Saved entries
· · ·

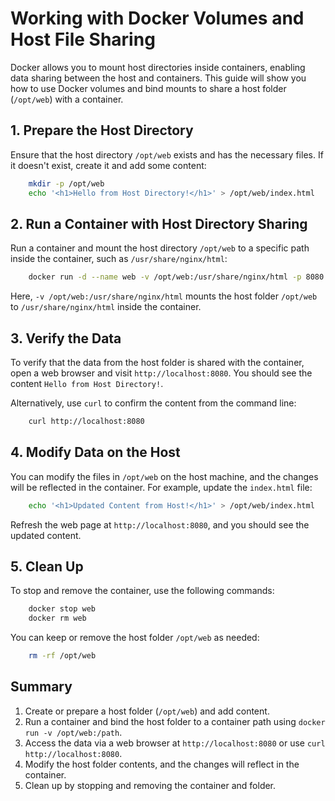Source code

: # Working with Docker Volumes and Host File Sharing

Docker allows you to mount host directories inside containers, enabling data sharing between the host and containers. 
This guide will show you how to use Docker volumes and bind mounts to share a host folder (`/opt/web`) with a container.

## 1. Prepare the Host Directory

Ensure that the host directory `/opt/web` exists and has the necessary files. If it doesn't exist, create it and add some content:
```bash
    mkdir -p /opt/web  
    echo '<h1>Hello from Host Directory!</h1>' > /opt/web/index.html
```
## 2. Run a Container with Host Directory Sharing

Run a container and mount the host directory `/opt/web` to a specific path inside the container, such as `/usr/share/nginx/html`:
```bash
    docker run -d --name web -v /opt/web:/usr/share/nginx/html -p 8080:80 nginx
```
Here, `-v /opt/web:/usr/share/nginx/html` mounts the host folder `/opt/web` to `/usr/share/nginx/html` inside the container.

## 3. Verify the Data

To verify that the data from the host folder is shared with the container, open a web browser and visit `http://localhost:8080`. 
You should see the content `Hello from Host Directory!`.

Alternatively, use `curl` to confirm the content from the command line:
```bash
    curl http://localhost:8080
```
## 4. Modify Data on the Host

You can modify the files in `/opt/web` on the host machine, and the changes will be reflected in the container. 
For example, update the `index.html` file:
```bash
    echo '<h1>Updated Content from Host!</h1>' > /opt/web/index.html
```
Refresh the web page at `http://localhost:8080`, and you should see the updated content.

## 5. Clean Up

To stop and remove the container, use the following commands:
```bash
    docker stop web  
    docker rm web
```
You can keep or remove the host folder `/opt/web` as needed:
```bash
    rm -rf /opt/web
```
## Summary

1. Create or prepare a host folder (`/opt/web`) and add content.
2. Run a container and bind the host folder to a container path using `docker run -v /opt/web:/path`.
3. Access the data via a web browser at `http://localhost:8080` or use `curl http://localhost:8080`.
4. Modify the host folder contents, and the changes will reflect in the container.
5. Clean up by stopping and removing the container and folder.
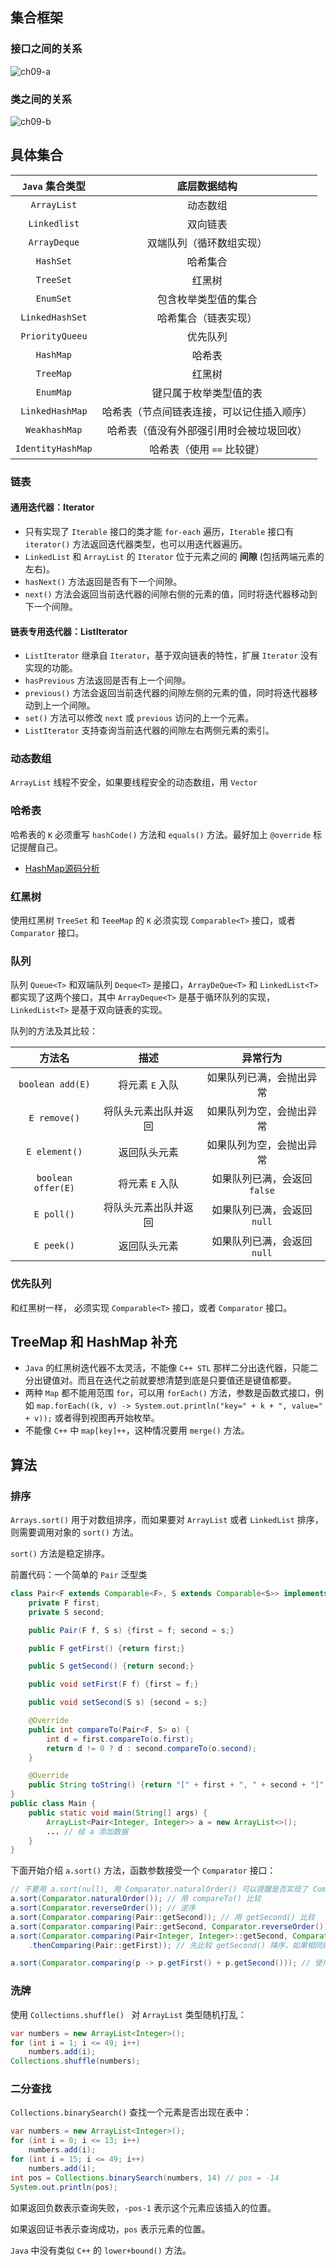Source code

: ## 集合框架

### 接口之间的关系

![ch09-a](./picture/ch09-a.png)

### 类之间的关系

![ch09-b](./picture/ch09-b.png)


## 具体集合

|  `Java` 集合类型  |                底层数据结构                |
| :---------------: | :----------------------------------------: |
|    `ArrayList`    |                  动态数组                  |
|   `Linkedlist`    |                  双向链表                  |
|   `ArrayDeque`    |          双端队列（循环数组实现）          |
|     `HashSet`     |                  哈希集合                  |
|     `TreeSet`     |                   红黑树                   |
|     `EnumSet`     |            包含枚举类型值的集合            |
|  `LinkedHashSet`  |            哈希集合（链表实现）            |
|  `PriorityQueeu`  |                  优先队列                  |
|     `HashMap`     |                   哈希表                   |
|     `TreeMap`     |                   红黑树                   |
|     `EnumMap`     |           键只属于枚举类型值的表           |
|  `LinkedHashMap`  | 哈希表（节点间链表连接，可以记住插入顺序） |
|   `WeakhashMap`   |  哈希表（值没有外部强引用时会被垃圾回收）  |
| `IdentityHashMap` |         哈希表（使用 `==` 比较键）         |

### 链表

#### 通用迭代器：Iterator

-   只有实现了 `Iterable` 接口的类才能 `for-each` 遍历，`Iterable` 接口有 `iterator()` 方法返回迭代器类型，也可以用迭代器遍历。
-   `LinkedList` 和 `ArrayList` 的 `Iterator` 位于元素之间的 **间隙** (包括两端元素的左右)。
-   `hasNext()` 方法返回是否有下一个间隙。
-   `next()` 方法会返回当前迭代器的间隙右侧的元素的值，同时将迭代器移动到下一个间隙。

#### 链表专用迭代器：ListIterator

-   `ListIterator` 继承自 `Iterator`，基于双向链表的特性，扩展 `Iterator` 没有实现的功能。
-   `hasPrevious`  方法返回是否有上一个间隙。
-   `previous()` 方法会返回当前迭代器的间隙左侧的元素的值，同时将迭代器移动到上一个间隙。
-   `set()` 方法可以修改 `next` 或 `previous` 访问的上一个元素。
-   `ListIterator` 支持查询当前迭代器的间隙左右两侧元素的索引。

### 动态数组

`ArrayList` 线程不安全，如果要线程安全的动态数组，用 `Vector`

### 哈希表

哈希表的 `K` 必须重写 `hashCode()` 方法和 `equals()` 方法。最好加上 `@override` 标记提醒自己。

-   [HashMap源码分析](../SourceCode/HashMap.md)

### 红黑树

使用红黑树 `TreeSet` 和 `TeeeMap` 的 `K` 必须实现 `Comparable<T>` 接口，或者 `Comparator` 接口。

### 队列

队列 `Queue<T>` 和双端队列 `Deque<T>` 是接口，`ArrayDeQue<T>` 和 `LinkedList<T>` 都实现了这两个接口，其中 `ArrayDeque<T>` 是基于循环队列的实现，`LinkedList<T>` 是基于双向链表的实现。 

队列的方法及其比较：

|       方法名       |         描述         |           异常行为           |
| :----------------: | :------------------: | :--------------------------: |
|  `boolean add(E)`  |   将元素 `E` 入队    |   如果队列已满，会抛出异常   |
|    `E remove()`    | 将队头元素出队并返回 |   如果队列为空，会抛出异常   |
|   `E element()`    |     返回队头元素     |   如果队列为空，会抛出异常   |
| `boolean offer(E)` |   将元素 `E` 入队    | 如果队列已满，会返回 `false` |
|     `E poll()`     | 将队头元素出队并返回 | 如果队列已满，会返回 `null`  |
|     `E peek()`     |     返回队头元素     | 如果队列已满，会返回 `null`  |

### 优先队列

和红黑树一样， 必须实现 `Comparable<T>` 接口，或者 `Comparator` 接口。

## TreeMap 和 HashMap 补充

-   `Java` 的红黑树迭代器不太灵活，不能像 `C++ STL` 那样二分出迭代器，只能二分出键值对。而且在迭代之前就要想清楚到底是只要值还是键值都要。
-   两种 `Map` 都不能用范围 `for`，可以用 `forEach()` 方法，参数是函数式接口，例如 `map.forEach((k, v) -> System.out.println("key=" + k + ", value=" + v));` 或者得到视图再开始枚举。
-   不能像 `C++` 中 `map[key]++`，这种情况要用 `merge()` 方法。

## 算法

### 排序

`Arrays.sort()` 用于对数组排序，而如果要对 `ArrayList` 或者 `LinkedList` 排序，则需要调用对象的 `sort()` 方法。

`sort()` 方法是稳定排序。

前置代码：一个简单的 `Pair` 泛型类

```java
class Pair<F extends Comparable<F>, S extends Comparable<S>> implements Comparable<Pair<F, S>> {
    private F first;
    private S second;

    public Pair(F f, S s) {first = f; second = s;}

    public F getFirst() {return first;}

    public S getSecond() {return second;}

    public void setFirst(F f) {first = f;}

    public void setSecond(S s) {second = s;}

    @Override
    public int compareTo(Pair<F, S> o) {
        int d = first.compareTo(o.first);
        return d != 0 ? d : second.compareTo(o.second);
    }

    @Override
    public String toString() {return "[" + first + ", " + second + "]";}
}
public class Main {
    public static void main(String[] args) {
        ArrayList<Pair<Integer, Integer>> a = new ArrayList<>();
		... // 给 a 添加数据
    }
}
```

下面开始介绍 `a.sort()` 方法，函数参数接受一个 `Comparator` 接口：

```java
// 不要用 a.sort(null), 用 Comparator.naturalOrder() 可以提醒是否实现了 Comparable 接口
a.sort(Comparator.naturalOrder()); // 用 compareTo() 比较
a.sort(Comparator.reverseOrder()); // 逆序
a.sort(Comparator.comparing(Pair::getSecond)); // 用 getSecond() 比较
a.sort(Comparator.comparing(Pair::getSecond, Comparator.reverseOrder())); // 用 getSecond() 比较，逆序
a.sort(Comparator.comparing(Pair<Integer, Integer>::getSecond, Comparator.reverseOrder())
    .thenComparing(Pair::getFirst)); // 先比较 getSecond() 降序，如果相同就比较 getFirst() 升序 注意这种情况要注明 Pair类型

a.sort(Comparator.comparing(p -> p.getFirst() + p.getSecond())); // 使用 lambda 表达式比较 getFirst() + getSecond()
```

### 洗牌

使用 `Collections.shuffle() ` 对 `ArrayList` 类型随机打乱：
```java
var numbers = new ArrayList<Integer>();
for (int i = 1; i <= 49; i++)
    numbers.add(i);
Collections.shuffle(numbers);
```

### 二分查找

`Collections.binarySearch()` 查找一个元素是否出现在表中：

```java
var numbers = new ArrayList<Integer>();
for (int i = 0; i <= 13; i++)
    numbers.add(i);
for (int i = 15; i <= 49; i++)
    numbers.add(i);
int pos = Collections.binarySearch(numbers, 14) // pos = -14
System.out.println(pos);
```

如果返回负数表示查询失败，`-pos-1` 表示这个元素应该插入的位置。

如果返回证书表示查询成功，`pos` 表示元素的位置。

`Java` 中没有类似 `C++` 的 `lower+bound()` 方法。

· · ·

WHAT THE TASK REQUIRES:
The answer is each line from the entries above in which the word "naturalOrder" occurs.

EXERCISE OUTPUT:
// 不要用 a.sort(null), 用 Comparator.naturalOrder() 可以提醒是否实现了 Comparable 接口
a.sort(Comparator.naturalOrder()); // 用 compareTo() 比较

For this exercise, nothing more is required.